Nel secondo caso, il cliente vorrebbe investire accettando una componente di rischio ma solo nel breve termine. Stavolta possiamo trovare risposta nell’analizzare la definizione di asset allocation tattica, ossia il processo mediante il quale le scelte “decisionali/tattiche” vengono attuate nel breve termine con il fine di conseguire profitti da situazioni di mercato contingenti. Nei fatti, l’asset allocation tattica è una forma di manutenzione del portafoglio su parentesi temporali corte (frequenza mensile/trimestrale/semestrale).
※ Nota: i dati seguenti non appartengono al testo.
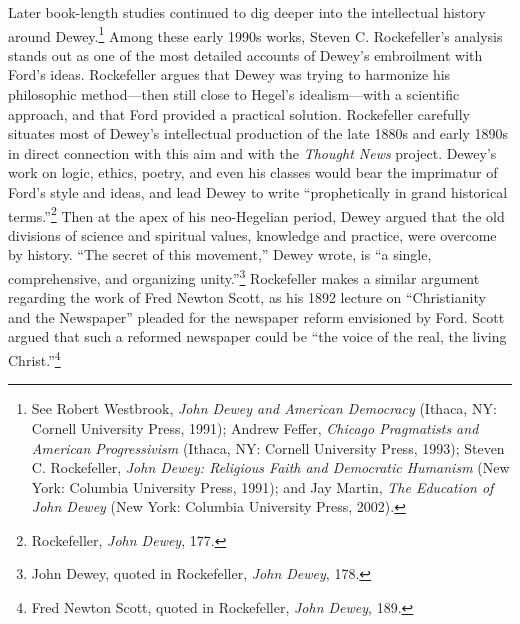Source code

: \documentclass[openany,nobib]{tufte-book}
\begin{document}
Later book-length studies continued to dig deeper into the intellectual
history around Dewey.\footnote{See Robert Westbrook, \emph{John Dewey
  and American Democracy} (Ithaca, NY: Cornell University Press, 1991);
  Andrew Feffer, \emph{Chicago Pragmatists and American Progressivism}
  (Ithaca, NY: Cornell University Press, 1993); Steven C. Rockefeller,
  \emph{John Dewey: Religious Faith and Democratic Humanism} (New York:
  Columbia University Press, 1991); and Jay Martin, \emph{The Education
  of John Dewey} (New York: Columbia University Press, 2002).} Among
these early 1990s works, Steven C. Rockefeller's analysis stands out as
one of the most detailed accounts of Dewey's embroilment with Ford's
ideas. Rockefeller argues that Dewey was trying to harmonize his
philosophic method---then still close to Hegel's idealism---with a
scientific approach, and that Ford provided a practical solution.
Rockefeller carefully situates most of Dewey's intellectual production
of the late 1880s and early 1890s in direct connection with this aim and
with the \emph{Thought News} project. Dewey's work on logic, ethics,
poetry, and even his classes would bear the imprimatur of Ford's style
and ideas, and lead Dewey to write ``prophetically in grand historical
terms.''\footnote{Rockefeller, \emph{John Dewey}, 177.} Then at the apex
of his neo-Hegelian period, Dewey argued that the old divisions of
science and spiritual values, knowledge and practice, were overcome by
history. ``The secret of this movement,'' Dewey wrote, is ``a single,
comprehensive, and organizing unity.''\footnote{John Dewey, quoted in
  Rockefeller, \emph{John Dewey}, 178.} Rockefeller makes a similar
argument regarding the work of Fred Newton Scott, as his 1892 lecture on
``Christianity and the Newspaper'' pleaded for the newspaper reform
envisioned by Ford. Scott argued that such a reformed newspaper could be
``the voice of the real, the living Christ.''\footnote{Fred Newton
  Scott, quoted in Rockefeller, \emph{John Dewey}, 189.}
\end{document}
Se ci soffermiamo su entrambe le risposte, constatiamo che la fusione di esse genera il concetto di portafoglio/impianto finanziario attivo, il quale ha il compito di raggiungere una gestione ottimale del portafoglio attraverso un’amministrazione che equilibri nel miglior modo possibile il rendimento e il rischio delle attività alle esigenze e alle aspettative dell’investitore.

Le due istanze del rendimento e del rischio tendono a essere proporzionali, perché in genere un’attività a rischio elevato tende anche ad avere un rendimento elevato. Il rischio è per questa ragione considerato come uno dei parametri fondamentali per distinguere tra loro gli investimenti.

Per questo motivo rispondere ai nostri due risparmiatori con soluzioni solo in apparenza facili rende la relazione consulente/cliente non sostenibile sul lungo periodo, ma ci pone di fronte a un altissimo senso di responsabilità e professionalità. La risposta corretta alla nuova “domanda finanziaria” non è una formula prestabilita, ma un modo differente di concepire la consulenza finanziaria, cioè un’attività intesa come insieme di competenze specifiche, aggiornamenti, visione a trecentosessanta gradi sulla vita e sui progetti del cliente, attitudini empatiche, vicinanza, soluzioni elaborate ad hoc secondo le esigenze di ogni risparmiatore.